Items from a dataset
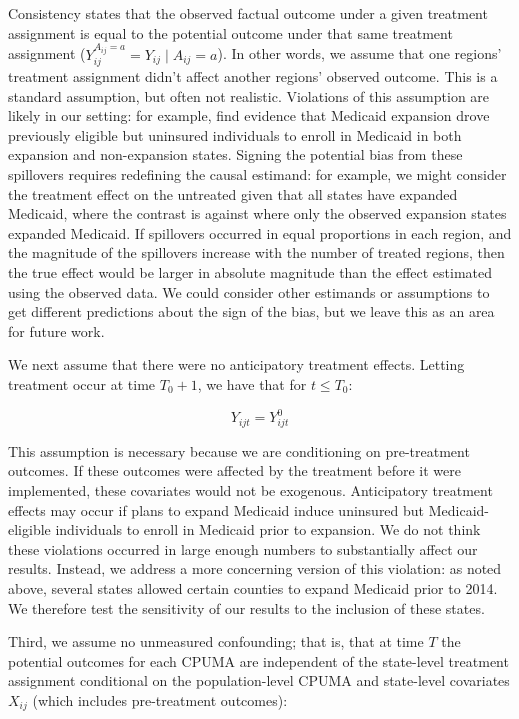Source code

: \documentclass[12pt]{article}
\begin{document}
Consistency states that the observed factual outcome under a given treatment assignment is equal to the potential outcome under that same treatment assignment ($Y_{ij}^{A_{ij} = a} = Y_{ij} \mid A_{ij} = a$). In other words, we assume that one regions' treatment assignment didn't affect another regions' observed outcome. This is a standard assumption, but often not realistic. Violations of this assumption are likely in our setting: for example, \cite{frean2017premium} find evidence that Medicaid expansion drove previously eligible but uninsured individuals to enroll in Medicaid in both expansion and non-expansion states. Signing the potential bias from these spillovers requires redefining the causal estimand: for example, we might consider the treatment effect on the untreated given that all states have expanded Medicaid, where the contrast is against where only the observed expansion states expanded Medicaid. If spillovers occurred in equal proportions in each region, and the magnitude of the spillovers increase with the number of treated regions, then the true effect would be larger in absolute magnitude than the effect estimated using the observed data. We could consider other estimands or assumptions to get different predictions about the sign of the bias, but we leave this as an area for future work.

We next assume that there were no anticipatory treatment effects. Letting treatment occur at time $T_0 + 1$, we have that for $t \le T_0$:

$$
Y_{ijt} = Y_{ijt}^0
$$

This assumption is necessary because we are conditioning on pre-treatment outcomes. If these outcomes were affected by the treatment before it were implemented, these covariates would not be exogenous. Anticipatory treatment effects may occur if plans to expand Medicaid induce uninsured but Medicaid-eligible individuals to enroll in Medicaid prior to expansion. We do not think these violations occurred in large enough numbers to substantially affect our results. Instead, we address a more concerning version of this violation: as noted above, several states allowed certain counties to expand Medicaid prior to 2014. We therefore test the sensitivity of our results to the inclusion of these states.

Third, we assume no unmeasured confounding; that is, that at time $T$ the potential outcomes for each CPUMA are independent of the state-level treatment assignment conditional on the population-level CPUMA and state-level covariates $X_{ij}$ (which includes pre-treatment outcomes):
\end{document}
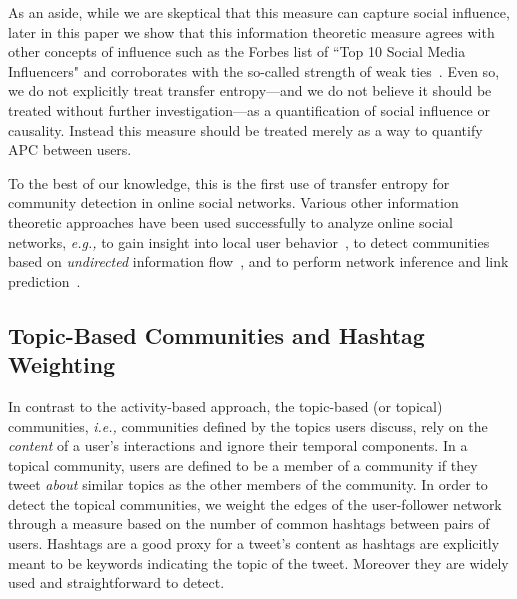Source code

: As an aside, while we are skeptical that this measure can capture social influence, later in this paper we show that this information theoretic measure agrees with other concepts of influence such as the Forbes list of ``Top 10 Social Media Influencers" and corroborates with the so-called strength of weak ties~\cite{granovetter1973strength}. Even so, we do not explicitly treat transfer entropy---and we do not believe it should be treated without further investigation---as a quantification of social influence or causality. Instead this measure should be treated merely as a way to quantify APC between users.%

To the best of our knowledge, this is the first use of transfer entropy for community detection in online social networks. Various other information theoretic approaches have been used successfully to analyze online social networks, \emph{e.g.,} to gain insight into local user behavior~\cite{darmon2013understanding}, to detect communities based on \emph{undirected} information flow~\cite{darmon2013detecting}, and to perform network inference and link prediction~\cite{ver2012information}.




\subsection{Topic-Based Communities and Hashtag Weighting}
\label{sec:method-topic}

In contrast to the activity-based approach, the topic-based (or topical) communities, \emph{i.e.,} communities defined by the topics users discuss, rely on the \emph{content} of a user's interactions and ignore their temporal components. In a topical community, users are defined to be a member of a community if they tweet \emph{about} similar topics as the other members of the community. 
In order to detect the topical communities, we weight the edges of the user-follower network through a measure based on the number of common hashtags between pairs of users. Hashtags are a good proxy for a tweet's content as hashtags are explicitly meant to be keywords indicating the topic of the tweet. Moreover they are widely used and straightforward to detect. 

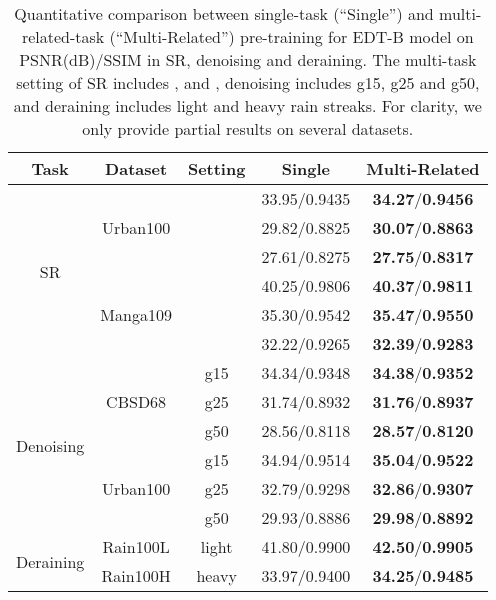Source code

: \documentclass[runningheads]{llncs}
\begin{document}
	\begin{table}[t]
		\caption{Quantitative comparison between single-task (``Single'') and multi-related-task (``Multi-Related'') pre-training for EDT-B model on PSNR(dB)/SSIM in SR, denoising and deraining. The multi-task setting of SR includes ,  and , denoising includes g15, g25 and g50, and deraining includes light and heavy rain streaks. For clarity, we only provide partial results on several datasets.}
		\renewcommand\arraystretch{1.2}
		\setlength\tabcolsep{4pt}
		\begin{center}
\begin{tabular}{| c | c | c | c c |}
				\hline
				Task & Dataset & Setting & Single & Multi-Related \\
				\hline
\multirow{6}{*}{SR} & \multirow{3}{*}{Urban100} &  & 33.95/0.9435 & \textbf{34.27}/\textbf{0.9456} \\
				~ & ~ &  & 29.82/0.8825 & \textbf{30.07}/\textbf{0.8863} \\
				~ & ~ &  & 27.61/0.8275 & \textbf{27.75}/\textbf{0.8317} \\
				\cline{2-5}
				~ & \multirow{3}{*}{Manga109} &  & 40.25/0.9806 & \textbf{40.37}/\textbf{0.9811} \\
				~ & ~ &  & 35.30/0.9542 & \textbf{35.47}/\textbf{0.9550} \\
				~ & ~ &  & 32.22/0.9265 & \textbf{32.39}/\textbf{0.9283} \\
				\hline
				\multirow{6}{*}{Denoising} & \multirow{3}{*}{CBSD68} & g15 & 34.34/0.9348 & \textbf{34.38}/\textbf{0.9352} \\
				~ & ~ & g25 & 31.74/0.8932 & \textbf{31.76}/\textbf{0.8937} \\
				~ & ~ & g50 & 28.56/0.8118 & \textbf{28.57}/\textbf{0.8120} \\
				\cline{2-5}
				~ & \multirow{3}{*}{Urban100} & g15 & 34.94/0.9514 & \textbf{35.04}/\textbf{0.9522} \\
				~ & ~ & g25 & 32.79/0.9298 & \textbf{32.86}/\textbf{0.9307} \\
				~ & ~ & g50 & 29.93/0.8886 & \textbf{29.98}/\textbf{0.8892} \\
				\hline
				\multirow{2}{*}{Deraining} & Rain100L & light & 41.80/0.9900 & \textbf{42.50}/\textbf{0.9905} \\
				\cline{2-5}
				~ & Rain100H & heavy & 33.97/0.9400 & \textbf{34.25}/\textbf{0.9485} \\
				\hline
			\end{tabular}
\end{center}
		\vspace{-0.1in}
		\label{tab:singlevsmulti}
\end{table}
	
\end{document}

# YOUR OBJECTIVE:
Return each line from the data where the string "tweet" can be found.

# OUTPUT OF THE TASK:
In contrast to the activity-based approach, the topic-based (or topical) communities, \emph{i.e.,} communities defined by the topics users discuss, rely on the \emph{content} of a user's interactions and ignore their temporal components. In a topical community, users are defined to be a member of a community if they tweet \emph{about} similar topics as the other members of the community. 
In order to detect the topical communities, we weight the edges of the user-follower network through a measure based on the number of common hashtags between pairs of users. Hashtags are a good proxy for a tweet's content as hashtags are explicitly meant to be keywords indicating the topic of the tweet. Moreover they are widely used and straightforward to detect. 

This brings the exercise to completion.